Buried Child by Sam Shepard
Don’t come near me! Don’t anyone come near me. I don’t need any words from you. I’m not threatening anybody. I don’t even know what I’m doing here. You all say you don’t remember Vince, okay, maybe you don’t. Maybe it’s Vince that’s crazy. Maybe he’s made this whole family thing up. I don’t even care anymore. I was just coming along for the ride. I thought it’d be a nice gesture. Besides, I was curious. He made all of you sound familiar to me. Every one of you. For every name, I had an image. Every time he’d tell me a name, I’d see the person. In fact, each of you was so clear in my mind that I actually believed it was you. I really believed that when I walked through that door that the people who lived here would turn out to be the same people in my imagination. Real people. People with faces. But I don’t recognize any of you. Not one. Not even the slightest resemblance.

Middletown by Will Eno
You originally asked, what do I do? So I’ll answer that. I do paperwork, lawn work, plumbing, sometimes some house painting. I’ve worked graveyards hours, regular hours, happy hours. Sure, sometimes I’ll just stare out a window; let a year go by, two years. For instance, right now, I’m kinda between things. I am between two crappy jobs and I’m sure, I just don’t know what the second one is yet. Give a call! I’m also trying to catch up on some reading. You might say I’m bent on self-improvement, although I’m sure there’s a better phrase. What do you do? Wait. Let me guess…Yeah, I give up. No idea.

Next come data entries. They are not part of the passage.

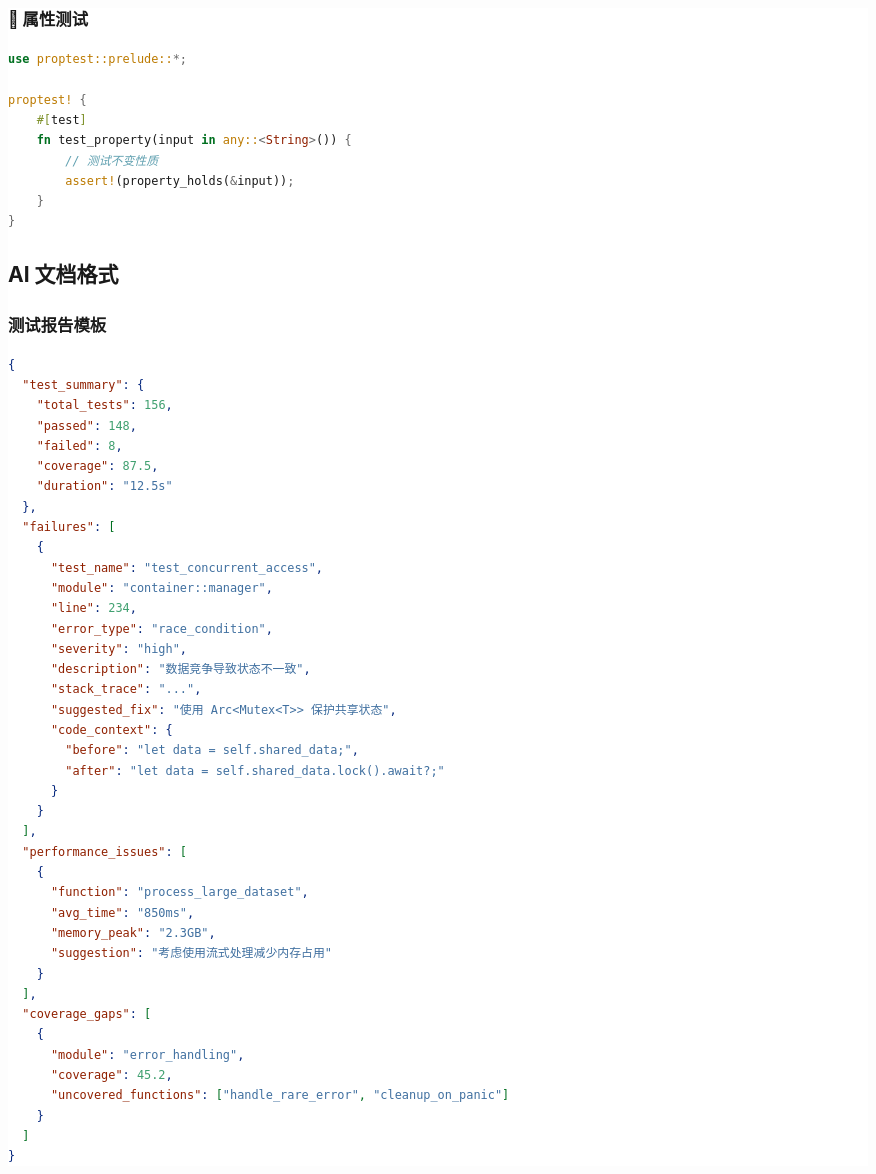 ### 🎲 属性测试
```rust
use proptest::prelude::*;

proptest! {
    #[test]
    fn test_property(input in any::<String>()) {
        // 测试不变性质
        assert!(property_holds(&input));
    }
}
```

## AI 文档格式

### 测试报告模板
```json
{
  "test_summary": {
    "total_tests": 156,
    "passed": 148,
    "failed": 8,
    "coverage": 87.5,
    "duration": "12.5s"
  },
  "failures": [
    {
      "test_name": "test_concurrent_access",
      "module": "container::manager",
      "line": 234,
      "error_type": "race_condition",
      "severity": "high",
      "description": "数据竞争导致状态不一致",
      "stack_trace": "...",
      "suggested_fix": "使用 Arc<Mutex<T>> 保护共享状态",
      "code_context": {
        "before": "let data = self.shared_data;",
        "after": "let data = self.shared_data.lock().await?;"
      }
    }
  ],
  "performance_issues": [
    {
      "function": "process_large_dataset",
      "avg_time": "850ms",
      "memory_peak": "2.3GB",
      "suggestion": "考虑使用流式处理减少内存占用"
    }
  ],
  "coverage_gaps": [
    {
      "module": "error_handling",
      "coverage": 45.2,
      "uncovered_functions": ["handle_rare_error", "cleanup_on_panic"]
    }
  ]
}
```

Reverse English Author Unknown
Well I am angry, Billy. I am not some trophy that can be won over by a bunch of sweaty, dirty guys with a vote in the shower room. It is bad enough that I’m a freshman and got talked into being a JV cheerleader. This isn’t the old west, Billy Bob, and I am not your mail order bride, or everybody’s locker room fantasy, or some bimbo to be passed around from split end to quarterback. How dare you think you have any rights to even talk to me unless I say so, much less decide what I’ll do or who I’ll go out with for even one night, let alone an entire football season? It gets me astronomically furious!

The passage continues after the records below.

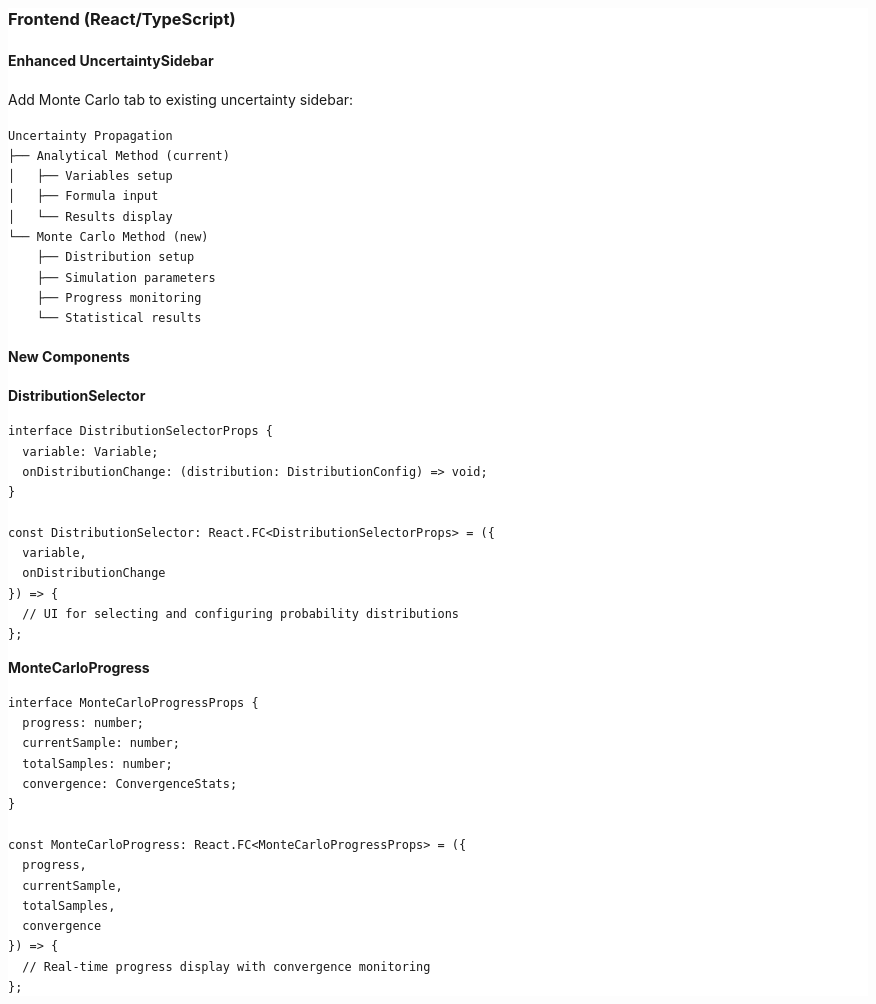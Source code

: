 ### Frontend (React/TypeScript)

#### Enhanced UncertaintySidebar

Add Monte Carlo tab to existing uncertainty sidebar:

```
Uncertainty Propagation
├── Analytical Method (current)
│   ├── Variables setup
│   ├── Formula input
│   └── Results display
└── Monte Carlo Method (new)
    ├── Distribution setup
    ├── Simulation parameters
    ├── Progress monitoring
    └── Statistical results
```

#### New Components

**DistributionSelector**
```tsx
interface DistributionSelectorProps {
  variable: Variable;
  onDistributionChange: (distribution: DistributionConfig) => void;
}

const DistributionSelector: React.FC<DistributionSelectorProps> = ({
  variable,
  onDistributionChange
}) => {
  // UI for selecting and configuring probability distributions
};
```

**MonteCarloProgress**
```tsx
interface MonteCarloProgressProps {
  progress: number;
  currentSample: number;
  totalSamples: number;
  convergence: ConvergenceStats;
}

const MonteCarloProgress: React.FC<MonteCarloProgressProps> = ({
  progress,
  currentSample,
  totalSamples,
  convergence
}) => {
  // Real-time progress display with convergence monitoring
};
```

The Worker by Walter Wykes
All right, look … I didn’t want to tell you, but I’ve fallen behind. At work. I can’t keep up. Recently, they’ve … ahh … they’ve let a few people go. They have me running the accounting department entirely by myself! I do everything! The whole department! And that’s not all! I’m also expected to take incoming calls because there’s no receptionist, and fix the computers because there’s no tech department! Last week, human resources was let go, the whole department, and I received a memo—which I’d actually typed myself because there’s no secretary—instructing me to familiarize myself with all applicable state and federal guidelines! Tomorrow, I’m supposed to start mediating all employee disputes! I have no idea what I’m doing!